11/02/2004 - Special Reports
Thousands in line for compensation claims
Thousands of workers could be entitled to more compensation for unfair dismissal following a landmark ruling by the Court of Appeal today.The judges overturned an interpretation of the law dating back 30 years which limited any compensation to economic loss and ignored psychiatric damage caused by bullying.
Christopher Dunnachie had appealed against a decision of the Employment Appeal Tribunal, which had stripped him of an award of £10,000 for psychiatric damage.
Two out of three of the appeal judges yesterday agreed that the Industrial Relations Act could be interpreted to mean that compensation could be awarded for any type of loss. They agreed that the case could go to the House of Lords for a definitive decision by the Law Lords.
Mr Dunnachie, 36, worked for Hull City Council for 17 years as an environmental health officer until he was forced to quit. The judges heard how in 2001 he resigned from his job after being subjected to a "sustained period of harassment and bullying" by his line manager, which went unchecked and unrecognised by his council employers.
Married with three children, Mr Dunnachie stuck it out until he found a lower status job further away at Doncaster Council. He then resigned and successfully claimed unfair dismissal.
Momentous victory
Dave Prentis, general secretary of Unison, the union which backed Mr Dunnachie's case, said: "This is a momentous victory which will have widespread implications for other cases of unfair dismissal. It is also a significant legal move which will make the law on unfair dismissal much fairer.
"Until today any compensation award made by an employment tribunal could only take account of economic losses such as being out of work or, as in Christopher Dunnachie's case, being forced to accept a lower paid job.
"Tribunals did not have the power to award compensation for psychiatric harm or distress, humiliation, damaged reputation in the community or to family life."
In most tribunal cases the compensation for financial loss is well under £10,000. This new ruling means that, if a claimant has suffered additional stress or humiliation, they could be entitled to compensation for personal damage.
Mr Prentis added: "It is a real step forward and it should make employers think very carefully about tackling workplace bullying or pay the price."
Workplace bullying
At the original Employment Tribunal hearing Mr Dunnachie was awarded the maximum compensation available at the time of £51,700 plus a basic award of £3,000 - because of this he will not benefit personally from yesterday's decision.
Lord Justice Sedley, who gave the lead judgment, said the tribunal had found that Mr Dunnachie had been forced to resign after "a prolonged campaign of harassment".
"This was a bad case of workplace bullying, compounded by an equally serious refusal by management to deal with it.
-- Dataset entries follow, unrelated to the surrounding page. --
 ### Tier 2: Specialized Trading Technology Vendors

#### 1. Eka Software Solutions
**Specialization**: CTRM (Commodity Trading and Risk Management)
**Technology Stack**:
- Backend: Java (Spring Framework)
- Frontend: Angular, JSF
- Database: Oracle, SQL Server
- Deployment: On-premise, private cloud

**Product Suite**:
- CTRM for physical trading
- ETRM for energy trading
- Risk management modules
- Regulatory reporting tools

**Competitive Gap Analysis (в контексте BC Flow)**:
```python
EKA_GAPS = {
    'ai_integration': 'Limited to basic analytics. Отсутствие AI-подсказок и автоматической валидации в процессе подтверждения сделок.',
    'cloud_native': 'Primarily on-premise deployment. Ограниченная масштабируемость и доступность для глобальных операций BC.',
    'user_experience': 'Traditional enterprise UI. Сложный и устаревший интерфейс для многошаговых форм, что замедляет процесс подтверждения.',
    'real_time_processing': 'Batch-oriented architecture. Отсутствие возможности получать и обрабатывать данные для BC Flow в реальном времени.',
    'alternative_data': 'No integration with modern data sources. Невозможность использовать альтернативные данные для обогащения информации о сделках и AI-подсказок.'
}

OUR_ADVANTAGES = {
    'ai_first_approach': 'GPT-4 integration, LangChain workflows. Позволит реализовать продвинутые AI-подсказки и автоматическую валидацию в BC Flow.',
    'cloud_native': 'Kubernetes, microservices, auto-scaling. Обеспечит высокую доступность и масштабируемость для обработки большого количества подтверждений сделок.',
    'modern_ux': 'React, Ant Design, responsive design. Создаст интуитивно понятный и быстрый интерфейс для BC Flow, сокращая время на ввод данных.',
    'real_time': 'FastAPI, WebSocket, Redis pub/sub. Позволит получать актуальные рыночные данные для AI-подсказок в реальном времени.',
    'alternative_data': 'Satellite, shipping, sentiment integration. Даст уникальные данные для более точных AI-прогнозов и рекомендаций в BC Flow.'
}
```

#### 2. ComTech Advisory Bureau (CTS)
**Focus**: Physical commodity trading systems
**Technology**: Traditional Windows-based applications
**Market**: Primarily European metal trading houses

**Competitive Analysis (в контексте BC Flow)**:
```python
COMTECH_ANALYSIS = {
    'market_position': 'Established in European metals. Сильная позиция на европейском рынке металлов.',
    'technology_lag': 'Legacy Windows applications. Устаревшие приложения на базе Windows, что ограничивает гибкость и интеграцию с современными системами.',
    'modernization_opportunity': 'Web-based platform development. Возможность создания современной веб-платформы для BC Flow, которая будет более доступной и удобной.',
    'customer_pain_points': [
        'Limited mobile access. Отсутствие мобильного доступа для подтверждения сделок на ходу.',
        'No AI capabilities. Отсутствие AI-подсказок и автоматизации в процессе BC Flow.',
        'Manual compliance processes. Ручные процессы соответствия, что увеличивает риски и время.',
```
The blow to a conscientious employee's self-esteem which such treatment delivers may well be the unkindest cut of all, worse in many ways than the monetary loss."
He said that, although there was no medical evidence of psychiatric harm, Mr Dunnachie had been reduced to "a state of overt despair" by his treatment.
In May 2002, the tribunal awarded him a total compensatory award of £123,328, including an award of £10,000 for psychiatric damage, which had to be cut to the statutory cap of £51,700.
Hull City Council appealed to an Employment Appeal Tribunal (EAT) which took away the £10,000 after ruling that compensation was limited to pecuniary loss under a judgment made in 1972.
However, in a House of Lords ruling in 2001, Lord Hoffman said that the word "loss" in employment legislation should not just refer to financial loss.
The EAT said the remarks by Lord Hoffman were no more than "an expression of opinion" and had no judicial value for deciding future awards.
Dignity and fairness
Lord Justice Sedley said today: "Compensation for non-economic loss brought about by the manner of an unfair dismissal is on authority and on principle recoverable."
Mr Justice Evans-Lombe said the law already allowed the tribunal to award compensation for any loss which can be shown to directly flow from an unfair dismissal.
However, Lord Justice Brooke, dissenting, said employment tribunals had been told by Parliament to compensate victims for the loss they had suffered from being unfairly dismissed and the decision in the case of Norton Tool 30 years ago was the natural interpretation of the law.
Mr Dunnachie, who was not at today's hearing, said later: "Hull City Council still refuses to accept that I was a victim of bullying, but the way I was treated still has an impact on my career and family life.
"Hopefully, Unison will lead the way with other unions to ensure that employers treat their employees with dignity and fairness."